中長期的には、やっぱりキャリアを積んでる人を集めてこないといけなかったりするので、それはもう本当にずっとラブコールを送るとか、ずっと「一緒にやろうよ」と言って。(そうすることで)1年前に会った人が入ってきたりとかもあるんですよ。

僕が1人の時に仕事してた、もう2~3人の規模に本当に入ってくるのかと思うような電通グループの出身の人とか、スタートアップでトップ営業をやってる人が入ってきていたりするんですけど。

それは、ずっとコミュニケーションを取っていて。「この人いいな」と思ったら、ずっとラブコールを送るというか。「入るっしょ?」みたいなFacebookメッセージをいきなり送ったりして。今CTOをやっている人間は、半年ぐらい前に「そろそろ来るっしょ?」みたいなメッセージを送って、無視されてるんですよね。

(会場笑)

渡邉:そこから半年ぐらい経ったあとに、「そろそろかも」みたいなのが来て、「前後の文脈が半年空いてるけど、そういう理解でいいのか?」みたいな。

(会場笑)

渡邉:それで、急いで電話してとか。人は本当にタイミングなので、ずっと仕掛けるというのが中長期的には重要ですね。短期的にはそういう野生の人たち。本当に熱量が高くて、スキル云々じゃないですね。そういう人たちを集めてくるっていうのが重要かなと思います。

自己資本で10年経営して気づいたこと

秋山:実は僕も、会社を創業して10年間は自己資本でやってきてたんです。(そのなかで)できるアドバイスとすると、風潮に流されずに、自分のスタイルが何かというのをよく理解したほうがいいんじゃないかなと思っています。

確かに今は圧倒的に調達しやすい環境にあるので、手段として検討するのは当然いいことだし、わかってやることは問題ないんですけど、入れた以上は当然それ相応の責任というのは当然あるし。

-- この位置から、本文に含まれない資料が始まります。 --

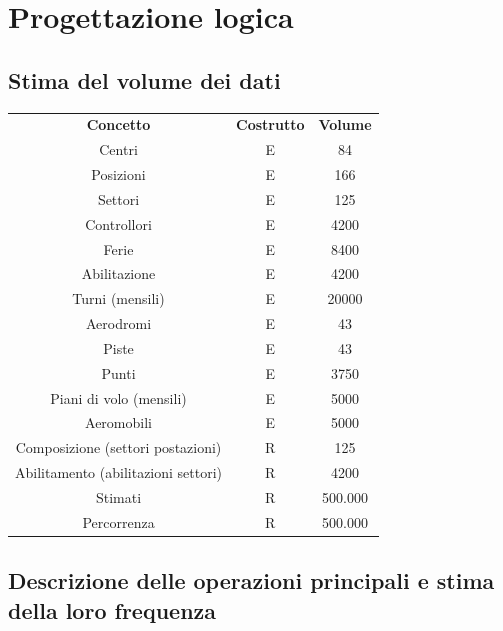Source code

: \chapter{Progettazione logica}
\section{Stima del volume dei dati}
\begin{table}[H]
  \centering
  \begin{tabular}{ccc}
    \rowcolor{tableheadercolor}
    \textbf{Concetto} & \textbf{Costrutto} & \textbf{Volume} \\
    Centri & E & 84 \\
    Posizioni & E & 166 \\
    Settori & E & 125 \\
    Controllori & E & 4200 \\
    Ferie & E & 8400 \\
    Abilitazione & E & 4200 \\
    Turni (mensili) & E & 20000 \\
    Aerodromi & E & 43 \\
    Piste & E & 43 \\
    Punti & E & 3750 \\
    Piani di volo (mensili) & E & 5000 \\
    Aeromobili & E & 5000 \\
    Composizione (settori postazioni) & R & 125 \\
    Abilitamento (abilitazioni settori) & R & 4200 \\
    Stimati & R & 500.000 \\
    Percorrenza & R & 500.000 \\
  \end{tabular}
  \end{table}
  \section{Descrizione delle operazioni principali e stima della loro frequenza}

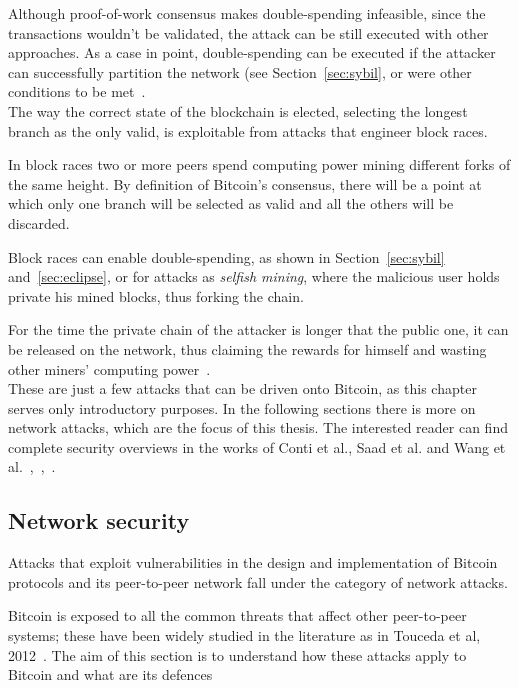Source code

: \documentclass[12pt, letterpaper, twoside]{article}
\begin{document}
Although proof-of-work consensus makes double-spending infeasible, since the transactions wouldn't be validated, the attack can be still executed with other approaches. As a case in point, double-spending can be executed  if the attacker can successfully partition the network (see Section~\ref{sec:sybil}, or were other conditions to be met~\cite{doublespendfastpay}.\\

The way the correct state of the blockchain is elected, selecting the longest branch as the only valid, is exploitable from attacks that engineer block races.

In block races two or more peers spend computing power mining different forks of the same height. By definition of Bitcoin's consensus, there will be a point at which only one branch will be selected as valid and all the others will be discarded.

Block races can enable double-spending, as shown in Section~\ref{sec:sybil} and~\ref{sec:eclipse}, or for attacks as \textit{selfish mining}, where the malicious user holds private his mined blocks, thus forking the chain.

For the time the private chain of the attacker is longer that the public one, it can be released on the network, thus claiming the rewards for himself and wasting other miners' computing power~\cite{selfishmining}.\\

These are just a few attacks that can be driven onto Bitcoin, as this chapter serves only introductory purposes. In the following sections there is more on network attacks, which are the focus of this thesis. The interested reader can find complete security overviews in the works of Conti et al., Saad et al. and Wang et al.~\cite{contiatksurvey},~\cite{saad2019attacksurface},~\cite{secpermissionlessblock}.

\subsection{Network security}\label{sec:netsec}
Attacks that exploit vulnerabilities in the design and implementation of Bitcoin protocols and its peer-to-peer network fall under the category of network attacks.

Bitcoin is exposed to all the common threats that affect other peer-to-peer systems; these have been widely studied in the literature as in Touceda et al, 2012~\cite{toucedafakeboot}. The aim of this section is to understand how these attacks apply to Bitcoin and what are its defences\\
\end{document}
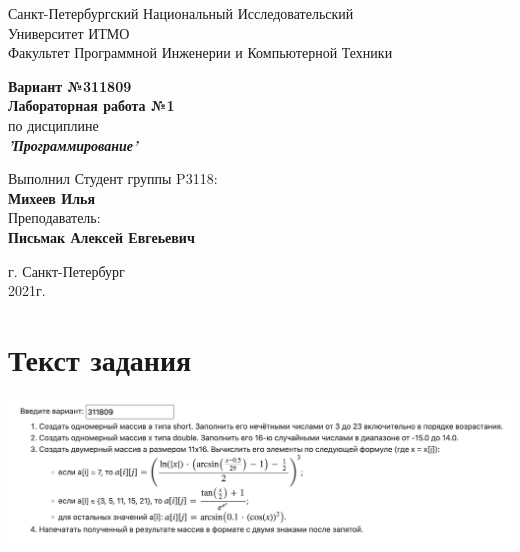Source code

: \documentclass[12pt,onecolumn]{article}
\begin{document}
\begin{center}
    Санкт-Петербургский Национальный Исследовательский\\ 
    Университет ИТМО\\
    Факультет Программной Инженерии и Компьютерной Техники\\
\end{center}
\vspace{1cm}


\begin{center}
    \large \textbf{Вариант №311809}\\
    \textbf{Лабораторная работа №1}\\
    по дисциплине\\
    \textbf{\textit{'Программирование'}}
\end{center}

\vspace{3cm}
\begin{flushright}
  Выполнил Студент  группы P3118: \\
  \textbf{Михеев Илья}\\
  Преподаватель: \\
  \textbf{Письмак Алексей Евгеьевич}\\
\end{flushright}

\vspace{14cm}
\begin{center}
    г. Санкт-Петербург\\
    2021г.
\end{center}

\newpage
\section{Текст задания}
\includegraphics[width=\columnwidth]{task.png}
\end{document}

それを前提に、果たして自分はどういうものをVCさんに期待しているのかということと、もし自分でそれが解決できることであるならば、いろんな意味で自分でやったほうが早いと思うんです。

だからどうしても、情報の非対称性の中で、割を食っちゃうものがあるんだろうなとか、専門家がいないとどうにもならない領域だということであれば、(資金調達も)ありえるのかもしれないですけど。

少なくとも、自分は10年オーナー企業で好き放題やってみてわかった上で選択したので、逆に言うと、業界の仲間からは驚かれたんです。もうずっとそのペースでいくと思ってたから、「どうしたの?」みたいに言われましたけど。

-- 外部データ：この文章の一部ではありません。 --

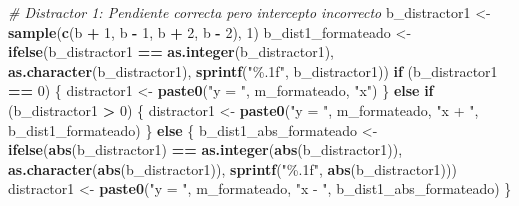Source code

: \documentclass[
]{article}
\newenvironment{Shaded}{\begin{snugshade}}{\end{snugshade}}
\newcommand{\CommentTok}[1]{\textcolor[rgb]{0.56,0.35,0.01}{\textit{#1}}}
\newcommand{\ControlFlowTok}[1]{\textcolor[rgb]{0.13,0.29,0.53}{\textbf{#1}}}
\newcommand{\DecValTok}[1]{\textcolor[rgb]{0.00,0.00,0.81}{#1}}
\newcommand{\FunctionTok}[1]{\textcolor[rgb]{0.13,0.29,0.53}{\textbf{#1}}}
\newcommand{\NormalTok}[1]{#1}
\newcommand{\OtherTok}[1]{\textcolor[rgb]{0.56,0.35,0.01}{#1}}
\newcommand{\SpecialCharTok}[1]{\textcolor[rgb]{0.81,0.36,0.00}{\textbf{#1}}}
\newcommand{\StringTok}[1]{\textcolor[rgb]{0.31,0.60,0.02}{#1}}
\begin{document}
\begin{Shaded}
\begin{Highlighting}[]
  \CommentTok{\# Distractor 1: Pendiente correcta pero intercepto incorrecto}
\NormalTok{  b\_distractor1 }\OtherTok{\textless{}{-}} \FunctionTok{sample}\NormalTok{(}\FunctionTok{c}\NormalTok{(b }\SpecialCharTok{+} \DecValTok{1}\NormalTok{, b }\SpecialCharTok{{-}} \DecValTok{1}\NormalTok{, b }\SpecialCharTok{+} \DecValTok{2}\NormalTok{, b }\SpecialCharTok{{-}} \DecValTok{2}\NormalTok{), }\DecValTok{1}\NormalTok{)}
\NormalTok{  b\_dist1\_formateado }\OtherTok{\textless{}{-}} \FunctionTok{ifelse}\NormalTok{(b\_distractor1 }\SpecialCharTok{==} \FunctionTok{as.integer}\NormalTok{(b\_distractor1), }
                               \FunctionTok{as.character}\NormalTok{(b\_distractor1), }
                               \FunctionTok{sprintf}\NormalTok{(}\StringTok{"\%.1f"}\NormalTok{, b\_distractor1))}
  \ControlFlowTok{if}\NormalTok{ (b\_distractor1 }\SpecialCharTok{==} \DecValTok{0}\NormalTok{) \{}
\NormalTok{    distractor1 }\OtherTok{\textless{}{-}} \FunctionTok{paste0}\NormalTok{(}\StringTok{"y = "}\NormalTok{, m\_formateado, }\StringTok{"x"}\NormalTok{)}
\NormalTok{  \} }\ControlFlowTok{else} \ControlFlowTok{if}\NormalTok{ (b\_distractor1 }\SpecialCharTok{\textgreater{}} \DecValTok{0}\NormalTok{) \{}
\NormalTok{    distractor1 }\OtherTok{\textless{}{-}} \FunctionTok{paste0}\NormalTok{(}\StringTok{"y = "}\NormalTok{, m\_formateado, }\StringTok{"x + "}\NormalTok{, b\_dist1\_formateado)}
\NormalTok{  \} }\ControlFlowTok{else}\NormalTok{ \{}
\NormalTok{    b\_dist1\_abs\_formateado }\OtherTok{\textless{}{-}} \FunctionTok{ifelse}\NormalTok{(}\FunctionTok{abs}\NormalTok{(b\_distractor1) }\SpecialCharTok{==} \FunctionTok{as.integer}\NormalTok{(}\FunctionTok{abs}\NormalTok{(b\_distractor1)), }
                                     \FunctionTok{as.character}\NormalTok{(}\FunctionTok{abs}\NormalTok{(b\_distractor1)), }
                                     \FunctionTok{sprintf}\NormalTok{(}\StringTok{"\%.1f"}\NormalTok{, }\FunctionTok{abs}\NormalTok{(b\_distractor1)))}
\NormalTok{    distractor1 }\OtherTok{\textless{}{-}} \FunctionTok{paste0}\NormalTok{(}\StringTok{"y = "}\NormalTok{, m\_formateado, }\StringTok{"x {-} "}\NormalTok{, b\_dist1\_abs\_formateado)}
\NormalTok{  \}}
  

\end{Highlighting}
\end{Shaded}
\end{document}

今は出資を受けて約3年経ってますけど、とくに後悔はなくて、やっぱりこの選択をしてよかったなというのは、あの時だから思ってたんです。

10年という節目を越えて、自分のスタイルとか考え方も変わってきて。じゃあオーナー企業でやって、また10年このスタイルでやったとしても、楽しいのは自分ぐらいだなみたいな感覚もあったので。

であるならば、より大きなところを目指していくという舵を切る時にも、いろいろ自問自答して、本当に今の自分のスタイルに合ってるのかなとか、5年後はどう思うのかなというのを思った上でやりました。

質問者3:ありがとうございます。

業界人の「いいね!」は信用するな

玉木:時間が押してしまいましたが、最後にゲストのみなさんからひと言ずつメッセージをいただければと思います。秋山さんからお願いします。

秋山:今回「しくじり」というタイトルなんですけども、まだ終わってないので、実際そうじゃないなと思います。逆に、起業されてない、もしくはこれからされるという観点で言うと、業界人の「いいね!」は信用しないほうがいいということですかね。

(会場笑)

秋山:これは決して変な意味じゃなくて、そこに安住するということではなく、自分たちがやりたいなと思っている事業の、本当に使ってもらいたい人たちがどれだけいるべきなのかということのほうが大事です。

けっこう業界で「いいね!」がたくさんついたものが本当にうまく行っているかというと、ぜんぜんそんなことはないですし。もっと言うと、みんな新しいものが好きなので、けっこう飛びつかれやすいんですよ。

ただその熱が冷めた時にどうかというと、ぜんぜん違う結果が待っているので、極力冷静になってもらって、一番届けたい、一番問題を解決したい相手にどれだけ届いてるのかというのを見てもらうことのほうが、結果的にはしくじりからいろいろと遠のけるんじゃないかなという気がします。

初めに知っておくべき“失敗”の肌感覚

杉山:金融業界って、ベンチャーをやったことある人がほとんどおらず、だいたいみんな人生で初めて。当社に来たメンバーとかは、人生で初めてベンチャーをやるんですけど。よくメンバーに話すのが、全部できる神はいないので、優秀な人も人間なのでと。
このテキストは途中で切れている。